A Brief History of Bay Area Parks and Open Spaces
Part 2. From the 1960s through the Present Day

      ...continued.

      Meanwhile, some work towards protecting diked wetlands went forward. In 1974, as a first step, the state legislature passed the Suisun Marsh Preservation Act advocated by Save the Bay, and three years later a follow-up Suisun Marsh Protection Plan was passed.

Conservation Spreads to the Coast

The fight for the bay convinced conservationists that a similar approach could help address wider environmental concerns. In November, 1972 the state's voters approved Proposition 20, the California Coastal Zone Conservation Act, to protect the state's coastline. It established a state coastal commission and several regional coastal commissions, all patterned after the BCDC. Each commission was to pass on all development proposals and prepare a coastal plan for the area under its authority by the end of 1975. Two commissions had responsibility for the bay area; the North Central Coast Regional Commission, covering Sonoma, Marin and San Francisco counties, and the Central Coast Regional Commission, encompassing San Mateo, Santa Cruz and Monterey counties. Proponents formed the Coastal Alliance to monitor the new agencies and defend the law's provisions, the same watchdog role the Save San Francisco Bay Association played in relation to the bay commission. The original coastal act terminated in 1976, but the next year a new act continued the state commission indefinitely and the regional ones through Jun. 30 1979. The state legislature again extended the life of the regional commissions in 1978, to mid-1981. Thereafter coastal cities and counties were to take over planning and regulation, subject to overview of the state commission, once the state commission had approved their local coastal plans.
      While neither the bay nor the coastal commissions played a direct role in setting aside open space, by limiting development to conserve natural resources they did much to create an environment in which such solutions could occur, as well as ensuring that open space would still be there for later preservation.
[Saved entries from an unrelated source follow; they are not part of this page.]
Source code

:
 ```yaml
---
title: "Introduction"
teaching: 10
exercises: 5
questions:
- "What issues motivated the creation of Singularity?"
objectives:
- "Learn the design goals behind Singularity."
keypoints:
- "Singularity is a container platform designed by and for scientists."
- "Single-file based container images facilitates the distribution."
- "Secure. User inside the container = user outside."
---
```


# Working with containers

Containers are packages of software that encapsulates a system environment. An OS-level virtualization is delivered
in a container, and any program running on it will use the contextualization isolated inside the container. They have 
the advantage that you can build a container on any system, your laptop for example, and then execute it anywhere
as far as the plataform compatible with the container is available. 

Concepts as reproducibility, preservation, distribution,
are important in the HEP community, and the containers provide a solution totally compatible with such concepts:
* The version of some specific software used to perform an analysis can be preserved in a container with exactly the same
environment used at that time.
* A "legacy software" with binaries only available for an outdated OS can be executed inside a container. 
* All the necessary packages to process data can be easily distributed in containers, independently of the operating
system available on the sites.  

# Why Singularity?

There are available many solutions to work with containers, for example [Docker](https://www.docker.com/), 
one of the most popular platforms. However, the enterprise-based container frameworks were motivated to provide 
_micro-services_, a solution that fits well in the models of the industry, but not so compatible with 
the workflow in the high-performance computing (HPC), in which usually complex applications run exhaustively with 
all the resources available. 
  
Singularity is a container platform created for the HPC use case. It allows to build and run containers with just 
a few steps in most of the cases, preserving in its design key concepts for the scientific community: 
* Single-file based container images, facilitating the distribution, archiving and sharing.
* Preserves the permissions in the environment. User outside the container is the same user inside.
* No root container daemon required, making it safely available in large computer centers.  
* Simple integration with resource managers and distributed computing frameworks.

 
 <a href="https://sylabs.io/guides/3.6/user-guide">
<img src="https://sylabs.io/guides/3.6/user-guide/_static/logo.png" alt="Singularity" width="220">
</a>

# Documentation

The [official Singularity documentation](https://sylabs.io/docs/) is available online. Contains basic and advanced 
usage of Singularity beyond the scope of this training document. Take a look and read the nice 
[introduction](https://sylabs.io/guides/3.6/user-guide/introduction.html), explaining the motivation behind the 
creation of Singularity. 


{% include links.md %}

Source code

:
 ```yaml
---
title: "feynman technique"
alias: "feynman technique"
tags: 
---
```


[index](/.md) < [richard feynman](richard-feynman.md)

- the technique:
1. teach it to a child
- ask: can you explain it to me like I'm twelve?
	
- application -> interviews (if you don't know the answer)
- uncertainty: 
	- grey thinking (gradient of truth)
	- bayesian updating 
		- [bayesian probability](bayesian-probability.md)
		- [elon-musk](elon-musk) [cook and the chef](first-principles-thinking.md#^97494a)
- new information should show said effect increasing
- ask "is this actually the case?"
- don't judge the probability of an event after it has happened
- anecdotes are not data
The Regional Parks Movement

New interest in public lands had been building well before the crisis of the baylands focused public attention on the need to conserve coastal lands and waters. Even in the 1950s the East Bay Regional Park District had found support for growth, with the Hayward area joining the district in 1956 and Fremont in 1958. Also in 1958, Dorothy Eskine founded Citizens for Regional Recreation and Parks, an alliance of people and organizations interested in preserving open space and increasing areas for public recreation. In 1960 it made a rough inventory of open space then publicly owned, which was incorporated into the California Public Outdoor Recreation Plan. Soon it was urging the Association of Bay Area Governments (ABAG) to develop a long-range regional land use plan including proposals for parks and agricultural greenbelts. Eskine's group assisted ABAG staff in applying for federal planning assistance funds and aided the effort by assembling information from its constituent organizations on areas to add for recreation or preserve as agricultural lands, watersheds and marshlands. This information was reflected in the open space portion of ABAG's preliminary regional plan of 1966, which projected setting aside 2,000,000 acres for a permanent regional greenbelt. In 1968, taking their efforts a step further, Citizens for Regional Recreation and Parks called on the legislature to create a regional open space agency, though the state proved cool to this proposal. Meanwhile, ABAG went on to complete a long range regional plan for the period 1970-1990. Published in 1970, it included among its recommendations keeping 3,400,000 acres (out of 4,500,000 in the Bay Area) permanently free of urban encroachment.